WTI for January delivery rose $1.99, or 3.7 percent, to $56.10 a barrel at 10:57 a.m. on the New York Mercantile Exchange. The contract, which expires today, fell 4.2 percent to $54.11 yesterday. The more active February future gained $1.71 to $56.07. Prices have decreased 43 percent this year.
Brent for February settlement increased $1.46, or 2.5 percent, to $60.73 a barrel on the London-based ICE Futures Europe exchange. It slid $1.91 to $59.27 yesterday. The European benchmark crude traded at a $4.66 premium to WTI for February delivery.
Crude has slumped about a quarter since Saudi Arabia led a decision last month by the Organization of Petroleum Exporting Countries to maintain its collective output target. U.S. oil producers continue to pump at record levels, contributing to a global glut and competing with the 12-member group for market share.
Implied volatility for at-the-money options in the front- month WTI contract increased to more than 51 percent today, data compiled by Bloomberg show. Brent volatility is also at the highest since 2011.
Oil markets are experiencing “temporary” instability caused mainly by a slowdown in the world economy, Al-Naimi said, according to comments published yesterday by the Saudi Press Agency. Steady global economic expansion will resume, spurring demand, according to the minister, leading him to be “optimistic about the future.”

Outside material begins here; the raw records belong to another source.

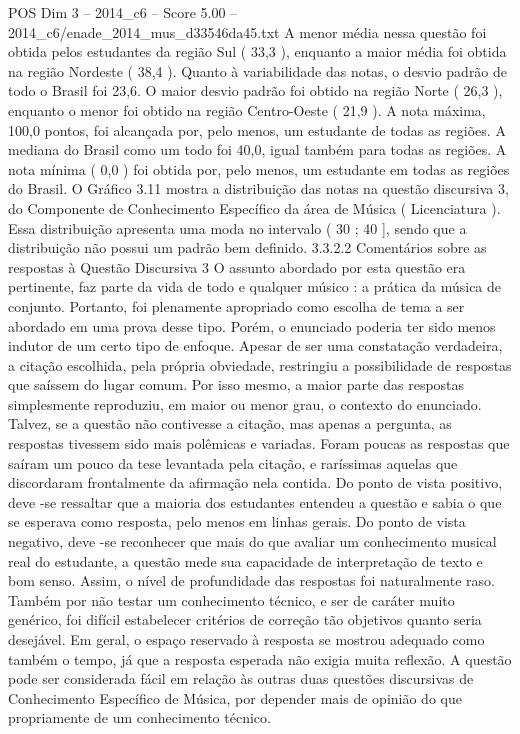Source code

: \begin{textsample}{POS Dim 3 – 2014\_c6 – Score 5.00 – 2014\_c6/enade\_2014\_mus\_d33546da45.txt}
A menor média nessa questão foi obtida pelos estudantes da região Sul ( 33,3 ), enquanto a maior média foi obtida na região Nordeste ( 38,4 ).
Quanto à variabilidade das notas, o desvio padrão de todo o Brasil foi 23,6.
O maior desvio padrão foi obtido na região Norte ( 26,3 ), enquanto o menor foi obtido na região Centro-Oeste ( 21,9 ).
A nota máxima, 100,0 pontos, foi alcançada por, pelo menos, um estudante de todas as regiões.
A mediana do Brasil como um todo foi 40,0, igual também para todas as regiões.
A nota mínima ( 0,0 ) foi obtida por, pelo menos, um estudante em todas as regiões do Brasil.
O Gráfico 3.11 mostra a distribuição das notas na questão discursiva 3, do Componente de Conhecimento Específico da área de Música ( Licenciatura ).
Essa distribuição apresenta uma moda no intervalo ( 30 ; 40 ], sendo que a distribuição não possui um padrão bem definido. 3.3.2.2 Comentários sobre as respostas à Questão Discursiva 3 O assunto abordado por esta questão era pertinente, faz parte da vida de todo e qualquer músico : a prática da música de conjunto.
Portanto, foi plenamente apropriado como escolha de tema a ser abordado em uma prova desse tipo.
Porém, o enunciado poderia ter sido menos indutor de um certo tipo de enfoque.
Apesar de ser uma constatação verdadeira, a citação escolhida, pela própria obviedade, restringiu a possibilidade de respostas que saíssem do lugar comum.
Por isso mesmo, a maior parte das respostas simplesmente reproduziu, em maior ou menor grau, o contexto do enunciado.
Talvez, se a questão não contivesse a citação, mas apenas a pergunta, as respostas tivessem sido mais polêmicas e variadas.
Foram poucas as respostas que saíram um pouco da tese levantada pela citação, e raríssimas aquelas que discordaram frontalmente da afirmação nela contida.
Do ponto de vista positivo, deve -se ressaltar que a maioria dos estudantes entendeu a questão e sabia o que se esperava como resposta, pelo menos em linhas gerais.
Do ponto de vista negativo, deve -se reconhecer que mais do que avaliar um conhecimento musical real do estudante, a questão mede sua capacidade de interpretação de texto e bom senso.
Assim, o nível de profundidade das respostas foi naturalmente raso.
Também por não testar um conhecimento técnico, e ser de caráter muito genérico, foi difícil estabelecer critérios de correção tão objetivos quanto seria desejável.
Em geral, o espaço reservado à resposta se mostrou adequado como também o tempo, já que a resposta esperada não exigia muita reflexão.
A questão pode ser considerada fácil em relação às outras duas questões discursivas de Conhecimento Específico de Música, por depender mais de opinião do que propriamente de um conhecimento técnico.

\end{textsample}
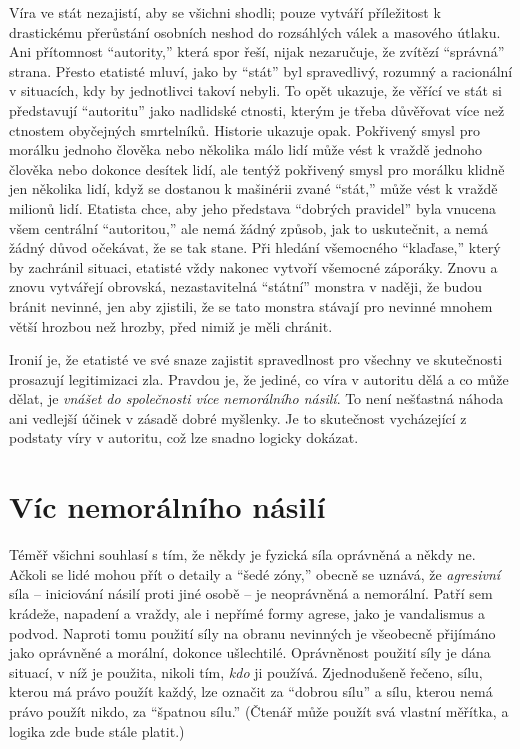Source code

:\documentclass{book}
\begin{document}
Víra ve stát nezajistí, aby se všichni shodli; pouze vytváří příležitost k drastickému přerůstání osobních neshod do rozsáhlých válek a masového útlaku. Ani přítomnost \enquote{autority,} která spor řeší, nijak nezaručuje, že zvítězí \enquote{správná} strana. Přesto etatisté mluví, jako by \enquote{stát} byl spravedlivý, rozumný a racionální v situacích, kdy by jednotlivci takoví nebyli. To opět ukazuje, že věřící ve stát si představují \enquote{autoritu} jako nadlidské ctnosti, kterým je třeba důvěřovat více než ctnostem obyčejných smrtelníků. Historie ukazuje opak. Pokřivený smysl pro morálku jednoho člověka nebo několika málo lidí může vést k vraždě jednoho člověka nebo dokonce desítek lidí, ale tentýž pokřivený smysl pro morálku klidně jen několika lidí, když se dostanou k mašinérii zvané \enquote{stát,} může vést k vraždě milionů lidí. Etatista chce, aby jeho představa \enquote{dobrých pravidel} byla vnucena všem centrální \enquote{autoritou,} ale nemá žádný způsob, jak to uskutečnit, a nemá žádný důvod očekávat, že se tak stane. Při hledání všemocného \enquote{klaďase,} který by zachránil situaci, etatisté vždy nakonec vytvoří všemocné záporáky. Znovu a znovu vytvářejí obrovská, nezastavitelná \enquote{státní} monstra v naději, že budou bránit nevinné, jen aby zjistili, že se tato monstra stávají pro nevinné mnohem větší hrozbou než hrozby, před nimiž je měli chránit.

Ironií je, že etatisté ve své snaze zajistit spravedlnost pro všechny ve skutečnosti prosazují legitimizaci zla. Pravdou je, že jediné, co víra v autoritu dělá a co může dělat, je \emph{vnášet do společnosti více nemorálního násilí}. To není nešťastná náhoda ani vedlejší účinek v zásadě dobré myšlenky. Je to skutečnost vycházející z podstaty víry v autoritu, což lze snadno logicky dokázat.

\section{Víc nemorálního násilí}

Téměř všichni souhlasí s tím, že někdy je fyzická síla oprávněná a někdy ne. Ačkoli se lidé mohou přít o detaily a \enquote{šedé zóny,} obecně se uznává, že \emph{agresivní} síla -- iniciování násilí proti jiné osobě -- je neoprávněná a nemorální. Patří sem krádeže, napadení a vraždy, ale i nepřímé formy agrese, jako je vandalismus a podvod. Naproti tomu použití síly na obranu nevinných je všeobecně přijímáno jako oprávněné a morální, dokonce ušlechtilé. Oprávněnost použití síly je dána situací, v níž je použita, nikoli tím, \emph{kdo} ji používá. Zjednodušeně řečeno, sílu, kterou má právo použít každý, lze označit za \enquote{dobrou sílu} a sílu, kterou nemá právo použít nikdo, za \enquote{špatnou sílu.} (Čtenář může použít svá vlastní měřítka, a logika zde bude stále platit.)
\end{document}
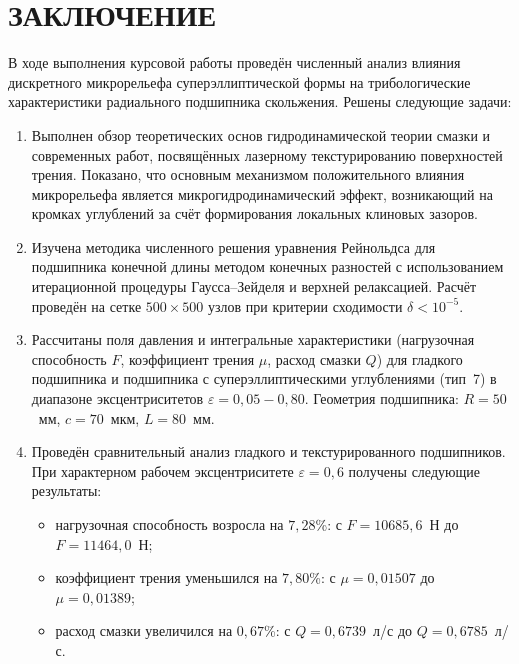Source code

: \section*{ЗАКЛЮЧЕНИЕ}
{}

В ходе выполнения курсовой работы проведён численный анализ влияния дискретного микрорельефа суперэллиптической формы на трибологические характеристики радиального подшипника скольжения. Решены следующие задачи:

\begin{enumerate}
    \item Выполнен обзор теоретических основ гидродинамической теории смазки и современных работ, посвящённых лазерному текстурированию поверхностей трения. Показано, что основным механизмом положительного влияния микрорельефа является микрогидродинамический эффект, возникающий на кромках углублений за счёт формирования локальных клиновых зазоров.

    \item Изучена методика численного решения уравнения Рейнольдса для подшипника конечной длины методом конечных разностей с использованием итерационной процедуры Гаусса--Зейделя и верхней релаксацией. Расчёт проведён на сетке $500 \times 500$ узлов при критерии сходимости $\delta < 10^{-5}$.

    \item Рассчитаны поля давления и интегральные характеристики (нагрузочная способность $F$, коэффициент трения $\mu$, расход смазки $Q$) для гладкого подшипника и подшипника с суперэллиптическими углублениями (тип~7) в диапазоне эксцентриситетов $\varepsilon = 0{,}05 - 0{,}80$. Геометрия подшипника: $R = 50$~мм, $c = 70$~мкм, $L = 80$~мм.

    \item Проведён сравнительный анализ гладкого и текстурированного подшипников. При характерном рабочем эксцентриситете $\varepsilon = 0{,}6$ получены следующие результаты:
    \begin{itemize}
        \item нагрузочная способность возросла на $7{,}28$\%: с $F = 10685{,}6$~Н до $F = 11464{,}0$~Н;
        \item коэффициент трения уменьшился на $7{,}80$\%: с $\mu = 0{,}01507$ до $\mu = 0{,}01389$;
        \item расход смазки увеличился на $0{,}67$\%: с $Q = 0{,}6739$~л/с до $Q = 0{,}6785$~л/с.
    \end{itemize}
\end{enumerate}

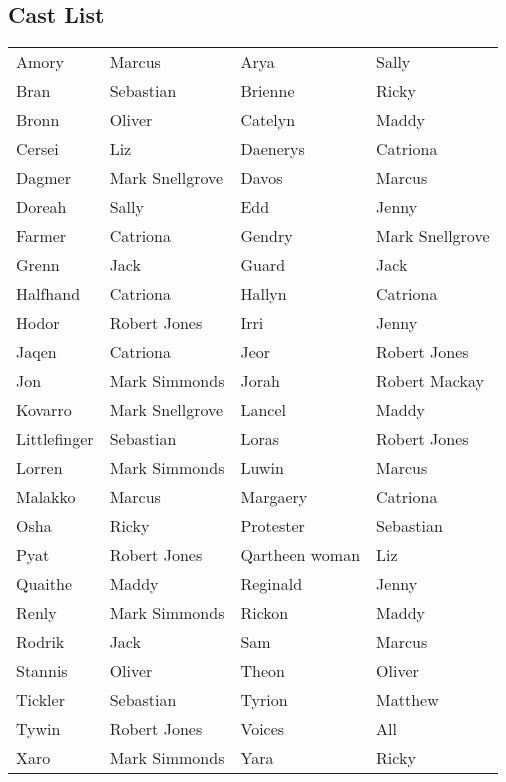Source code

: \subsection*{Cast List}
\begin{tabular}{ll|ll}\\
Amory & Marcus &  Arya & Sally\\
Bran & Sebastian &  Brienne & Ricky\\
Bronn & Oliver &  Catelyn & Maddy\\
Cersei & Liz &  Daenerys & Catriona\\
Dagmer & Mark Snellgrove &  Davos & Marcus\\
Doreah & Sally &  Edd & Jenny\\
Farmer & Catriona &  Gendry & Mark Snellgrove\\
Grenn & Jack &  Guard & Jack\\
Halfhand & Catriona &  Hallyn & Catriona\\
Hodor & Robert Jones &  Irri & Jenny\\
Jaqen & Catriona &  Jeor & Robert Jones\\
Jon & Mark Simmonds &  Jorah & Robert Mackay\\
Kovarro & Mark Snellgrove &  Lancel & Maddy\\
Littlefinger & Sebastian &  Loras & Robert Jones\\
Lorren & Mark Simmonds &  Luwin & Marcus\\
Malakko & Marcus &  Margaery & Catriona\\
Osha & Ricky &  Protester & Sebastian\\
Pyat & Robert Jones &  Qartheen woman & Liz\\
Quaithe & Maddy &  Reginald & Jenny\\
Renly & Mark Simmonds &  Rickon & Maddy\\
Rodrik & Jack &  Sam & Marcus\\
Stannis & Oliver &  Theon & Oliver\\
Tickler & Sebastian &  Tyrion & Matthew\\
Tywin & Robert Jones &  Voices & All\\
Xaro & Mark Simmonds &  Yara & Ricky\\
\end{tabular}

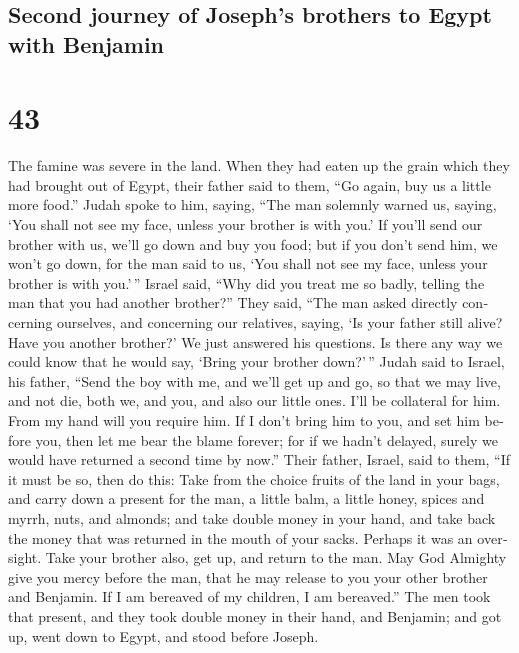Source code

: \begin{paracol}{2}
\begin{otherlanguage}{english}
\hypertarget{second-journey-of-josephs-brothers-to-egypt-with-benjamin}{%
\subsection{Second journey of Joseph's brothers to Egypt with
Benjamin}\label{second-journey-of-josephs-brothers-to-egypt-with-benjamin}}

\hypertarget{section-85}{%
\section{43}\label{section-85}}

 The famine was severe in the land.  When
they had eaten up the grain which they had brought out of Egypt, their
father said to them, ``Go again, buy us a little more food.''
 Judah spoke to him, saying, ``The man solemnly warned us,
saying, `You shall not see my face, unless your brother is with you.'
 If you'll send our brother with us, we'll go down and buy
you food;  but if you don't send him, we won't go down,
for the man said to us, `You shall not see my face, unless your brother
is with you.'\,''  Israel said, ``Why did you treat me so
badly, telling the man that you had another brother?'' 
They said, ``The man asked directly concerning ourselves, and concerning
our relatives, saying, `Is your father still alive? Have you another
brother?' We just answered his questions. Is there any way we could know
that he would say, `Bring your brother down?'\,''  Judah
said to Israel, his father, ``Send the boy with me, and we'll get up and
go, so that we may live, and not die, both we, and you, and also our
little ones.  I'll be collateral for him. From my hand
will you require him. If I don't bring him to you, and set him before
you, then let me bear the blame forever;  for if we
hadn't delayed, surely we would have returned a second time by now.''
 Their father, Israel, said to them, ``If it must be so,
then do this: Take from the choice fruits of the land in your bags, and
carry down a present for the man, a little balm, a little honey, spices
and myrrh, nuts, and almonds;  and take double money in
your hand, and take back the money that was returned in the mouth of
your sacks. Perhaps it was an oversight.  Take your
brother also, get up, and return to the man.  May God
Almighty give you mercy before the man, that he may release to you your
other brother and Benjamin. If I am bereaved of my children, I am
bereaved.''  The men took that present, and they took
double money in their hand, and Benjamin; and got up, went down to
Egypt, and stood before Joseph.


\end{otherlanguage}
\end{paracol}
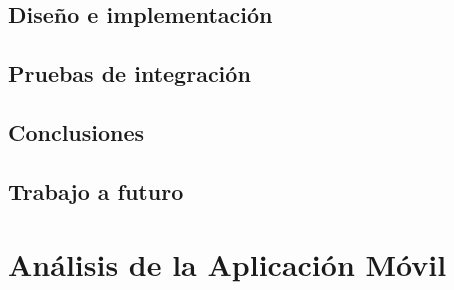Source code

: \documentclass[12pt]{book}
\begin{document}


\chapter{Diseño e implementación}\label{chp:Implementacion}

\chapter{Pruebas de integración}

\chapter{Conclusiones}
\chapter{Trabajo a futuro}

\part{Análisis de la Aplicación Móvil}
\end{document}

OPEC shouldn’t be expected to cut output while other producers continue to expand, United Arab Emirates Energy Minister Suhail al-Mazrouei said on Dec. 14. The group will refrain from cutting output even if oil prices fall as low as $40 a barrel and will wait at least three months before considering an emergency meeting, al-Mazrouei.
“Naimi appeared to be relaxed in his comments,” said Phil Flynn, senior market analyst at the Price Futures Group in Chicago. “His colleague from the UAE was a lot more enlightening. He called out the U.S. shale producers.”
OPEC, which supplies about 40 percent of the world’s oil, pumped 30.56 million barrels a day of crudein November, a Bloomberg survey of companies, producers and analysts shows. That exceeded its collective target of 30 million for a sixth straight month.